Desembarcan a los marineros que acusaron de depredación a CONARPESA

En un hecho que no registra precedentes, 18 marineros que trabajaban a bordo del potero “Oryong 756” se negaron a arrojar al mar calamar de poco tamaño. La empresa Conarpesa, propietaria del buque, hizo un desembarque de oficio de esos marineros luego que se negaran a desechar materia prima sin procesar.

En un hecho que no registra precedentes, 18 marineros que trabajaban a bordo del potero “Oryong 756” se negaron a arrojar al mar calamar de poco tamaño. La empresa Conarpesa, propietaria del buque, hizo un desembarque de oficio de esos marineros luego que se negaran a desechar materia prima sin procesar.

(Puerto Madryn) Ante la Delegación Madryn de la Subsecretaría de Pesca de la Nación, la Secretaría de Trabajo Chubut, y la guardia local de la Prefectura Naval Argentina denunciaron que la empresa los despidió de sus puestos de trabajo debido a la negativa de “tirar” al mar varias toneladas de calamar muerto sin procesar, porque aparentemente era de un tamaño menor al que la firma considera comercialmente apto para su traslado a puerto.

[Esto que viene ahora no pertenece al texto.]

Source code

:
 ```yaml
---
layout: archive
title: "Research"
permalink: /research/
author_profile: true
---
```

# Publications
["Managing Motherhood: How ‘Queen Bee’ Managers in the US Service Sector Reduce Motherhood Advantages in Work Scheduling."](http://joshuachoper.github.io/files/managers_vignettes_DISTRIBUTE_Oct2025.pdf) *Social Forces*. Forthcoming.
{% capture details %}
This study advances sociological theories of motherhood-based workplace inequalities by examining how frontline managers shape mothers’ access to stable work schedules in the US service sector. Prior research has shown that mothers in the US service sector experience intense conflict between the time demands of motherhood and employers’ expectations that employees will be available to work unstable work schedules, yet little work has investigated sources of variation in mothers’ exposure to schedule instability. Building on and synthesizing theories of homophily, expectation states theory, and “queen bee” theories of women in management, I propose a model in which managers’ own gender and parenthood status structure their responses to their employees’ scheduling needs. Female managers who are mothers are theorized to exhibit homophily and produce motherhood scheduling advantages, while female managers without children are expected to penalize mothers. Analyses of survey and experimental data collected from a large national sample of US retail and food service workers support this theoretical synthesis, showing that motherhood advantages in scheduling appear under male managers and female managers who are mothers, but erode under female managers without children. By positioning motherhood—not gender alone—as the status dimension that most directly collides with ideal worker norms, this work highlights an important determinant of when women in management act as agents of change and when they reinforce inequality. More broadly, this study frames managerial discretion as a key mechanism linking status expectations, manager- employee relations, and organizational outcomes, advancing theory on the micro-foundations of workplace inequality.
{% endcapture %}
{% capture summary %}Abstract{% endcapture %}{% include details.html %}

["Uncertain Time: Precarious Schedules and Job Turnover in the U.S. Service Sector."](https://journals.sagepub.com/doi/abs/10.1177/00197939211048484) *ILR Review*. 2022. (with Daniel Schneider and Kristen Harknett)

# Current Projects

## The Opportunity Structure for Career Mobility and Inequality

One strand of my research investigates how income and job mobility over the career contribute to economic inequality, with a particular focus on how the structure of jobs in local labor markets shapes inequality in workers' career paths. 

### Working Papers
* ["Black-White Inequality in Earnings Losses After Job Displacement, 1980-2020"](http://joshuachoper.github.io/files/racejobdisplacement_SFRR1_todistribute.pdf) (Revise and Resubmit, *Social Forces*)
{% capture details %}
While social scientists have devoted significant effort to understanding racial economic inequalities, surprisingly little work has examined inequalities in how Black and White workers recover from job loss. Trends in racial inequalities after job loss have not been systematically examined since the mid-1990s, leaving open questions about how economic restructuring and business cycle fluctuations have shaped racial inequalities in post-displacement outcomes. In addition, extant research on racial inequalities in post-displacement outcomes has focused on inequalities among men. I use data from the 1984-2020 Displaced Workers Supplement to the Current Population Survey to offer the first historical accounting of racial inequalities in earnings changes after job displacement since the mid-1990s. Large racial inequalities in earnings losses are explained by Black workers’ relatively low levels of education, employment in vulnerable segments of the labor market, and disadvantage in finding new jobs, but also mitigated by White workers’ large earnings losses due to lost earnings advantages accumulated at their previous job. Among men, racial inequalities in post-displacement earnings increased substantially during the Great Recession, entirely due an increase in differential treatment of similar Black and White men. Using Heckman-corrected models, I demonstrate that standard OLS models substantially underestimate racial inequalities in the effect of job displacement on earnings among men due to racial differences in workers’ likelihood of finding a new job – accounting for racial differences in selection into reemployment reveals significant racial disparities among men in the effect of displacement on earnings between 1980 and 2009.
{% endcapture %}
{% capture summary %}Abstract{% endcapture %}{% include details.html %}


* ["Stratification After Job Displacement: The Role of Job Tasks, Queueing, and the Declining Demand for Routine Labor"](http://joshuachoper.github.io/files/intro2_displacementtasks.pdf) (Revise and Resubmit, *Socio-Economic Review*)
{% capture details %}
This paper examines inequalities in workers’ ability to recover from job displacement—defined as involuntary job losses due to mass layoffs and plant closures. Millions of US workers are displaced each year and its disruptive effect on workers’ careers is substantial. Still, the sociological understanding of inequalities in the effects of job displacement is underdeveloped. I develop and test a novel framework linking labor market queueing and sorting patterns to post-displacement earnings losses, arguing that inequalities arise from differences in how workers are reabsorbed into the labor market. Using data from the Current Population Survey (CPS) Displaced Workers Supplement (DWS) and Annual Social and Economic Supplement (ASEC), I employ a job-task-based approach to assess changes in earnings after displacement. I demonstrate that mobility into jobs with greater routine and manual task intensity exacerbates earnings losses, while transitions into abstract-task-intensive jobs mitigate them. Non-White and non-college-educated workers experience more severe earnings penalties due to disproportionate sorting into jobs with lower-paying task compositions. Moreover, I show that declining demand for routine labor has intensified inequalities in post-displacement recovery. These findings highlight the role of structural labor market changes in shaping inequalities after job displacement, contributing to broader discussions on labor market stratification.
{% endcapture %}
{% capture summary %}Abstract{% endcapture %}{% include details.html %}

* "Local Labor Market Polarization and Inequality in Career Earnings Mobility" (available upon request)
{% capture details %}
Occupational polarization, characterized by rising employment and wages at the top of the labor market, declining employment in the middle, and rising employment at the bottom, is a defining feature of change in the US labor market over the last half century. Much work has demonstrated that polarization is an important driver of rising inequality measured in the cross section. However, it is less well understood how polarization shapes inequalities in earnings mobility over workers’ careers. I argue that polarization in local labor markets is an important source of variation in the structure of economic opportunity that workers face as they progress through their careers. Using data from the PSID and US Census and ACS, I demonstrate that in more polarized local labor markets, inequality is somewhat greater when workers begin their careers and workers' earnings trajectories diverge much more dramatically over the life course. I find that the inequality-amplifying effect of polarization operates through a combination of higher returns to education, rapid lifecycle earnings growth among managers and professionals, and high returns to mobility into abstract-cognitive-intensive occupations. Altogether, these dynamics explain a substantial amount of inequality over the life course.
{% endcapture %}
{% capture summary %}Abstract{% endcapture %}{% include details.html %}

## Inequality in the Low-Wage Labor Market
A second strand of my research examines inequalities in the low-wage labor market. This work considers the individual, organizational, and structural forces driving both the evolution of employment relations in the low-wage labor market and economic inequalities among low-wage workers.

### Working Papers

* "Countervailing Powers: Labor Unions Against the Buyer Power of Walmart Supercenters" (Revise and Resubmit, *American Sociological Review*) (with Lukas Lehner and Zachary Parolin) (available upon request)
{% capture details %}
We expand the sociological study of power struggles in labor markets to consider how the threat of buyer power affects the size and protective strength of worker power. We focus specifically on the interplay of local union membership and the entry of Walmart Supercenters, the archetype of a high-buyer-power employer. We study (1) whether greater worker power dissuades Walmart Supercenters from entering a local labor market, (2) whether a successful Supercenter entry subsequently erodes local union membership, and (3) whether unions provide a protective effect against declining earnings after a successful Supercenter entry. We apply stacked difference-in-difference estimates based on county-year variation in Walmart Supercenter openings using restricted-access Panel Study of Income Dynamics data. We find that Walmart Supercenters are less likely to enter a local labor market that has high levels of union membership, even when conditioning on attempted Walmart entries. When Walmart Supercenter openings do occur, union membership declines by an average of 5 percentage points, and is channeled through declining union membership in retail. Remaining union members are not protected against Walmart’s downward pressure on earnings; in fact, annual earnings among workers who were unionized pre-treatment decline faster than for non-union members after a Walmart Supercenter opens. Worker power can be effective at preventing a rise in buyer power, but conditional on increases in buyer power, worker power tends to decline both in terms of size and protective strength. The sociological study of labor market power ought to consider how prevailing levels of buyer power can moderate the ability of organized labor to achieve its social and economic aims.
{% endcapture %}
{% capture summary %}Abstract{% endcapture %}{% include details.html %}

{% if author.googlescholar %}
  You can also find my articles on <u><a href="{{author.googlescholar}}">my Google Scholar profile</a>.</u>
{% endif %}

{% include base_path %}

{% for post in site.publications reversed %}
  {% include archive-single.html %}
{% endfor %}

El secretario de la Seccional Puerto Madryn del SOMU, Claudio Gross definió concretamente la posición que asumió el sindicato en el conflicto que se desató a partir de la ejecución unilateral de desembarcar obligadamente a los tripulantes, y consideró que “la decisión que tomó el personal embarcado fue la correcta”.

Ese tipo de actitud, a su criterio “tendría que ser imitada por el resto de los tripulantes de todos los buques, incluso en los que se dedican a otro tipo de pesca o a otras actividades”.

Destacó igualmente que “a partir de este momento tendrán todo el apoyo del gremio, porque denunciar depredación no puede implicar un despido”.

Desde su punto de vista, la actitud asumida por Conarpesa, de desvincular a la totalidad de los tripulantes del Oryong 756 “debiera ser origen de sanciones inmediatas contra la empresa, para que no vuelvan a ocurrir despidos por defender el recurso, ya que en definitiva es proteger las fuentes de trabajo del resto de los hombres que trabajan en el mar y en las plantas en tierra, además de ser una fuente de recursos económicos para la Nación”.

Puso sobre relieve la actitud asumida por esos marineros al “destacar la seriedad” con la que tomaron esa decisión, ya que también “realizaron la denuncia como corresponde, con fotografías que probarán lo que expusieron ante la Secretaría de Pesca de la Nación”.

La propietaria del Oryong 756 anunció a la delegación local de la Secretaría de Pesca de la Nación y a la Prefectura Puerto Madryn que “se terminó la temporada de pesca de calamar para ese buque”.

Gross confirmó que tras la denuncia por presunta depredación del caladero de calamar que presentó la tripulación del navío, la firma dejó la embarcación amarrada a puerto hasta su traslado al puerto de Bahía Blanca para un ingreso a dique.

La denuncia fue encabezada por el contramaestre de planta del potero Oryong 756, Jorge Enrique Cariello, quien relató que “una vez que la tripulación estaba procesando el producto como vaina y rejo, que implica por un lado la parte de los tentáculos y por el otro el cuerpo del animal, el capitán ordenó después que el calamar chico lo tiremos al mar y que procesemos únicamente el grande”.

Dijo que haberse dado cumplimiento con la orden del capitán “un 80% de la captura hubiese ido ya muerta al agua”. Explicando a continuación que “cuando el segundo contramaestre me comunica la orden del capitán, me negué a ejecutarla, informado el personal de planta de procesamiento a bordo, respecto a la decisión del capitán también se niega a tirarlo al mar, por lo que se decidió continuar con la ejecución de la primer orden que había emitido que era procesarlo”, explicó.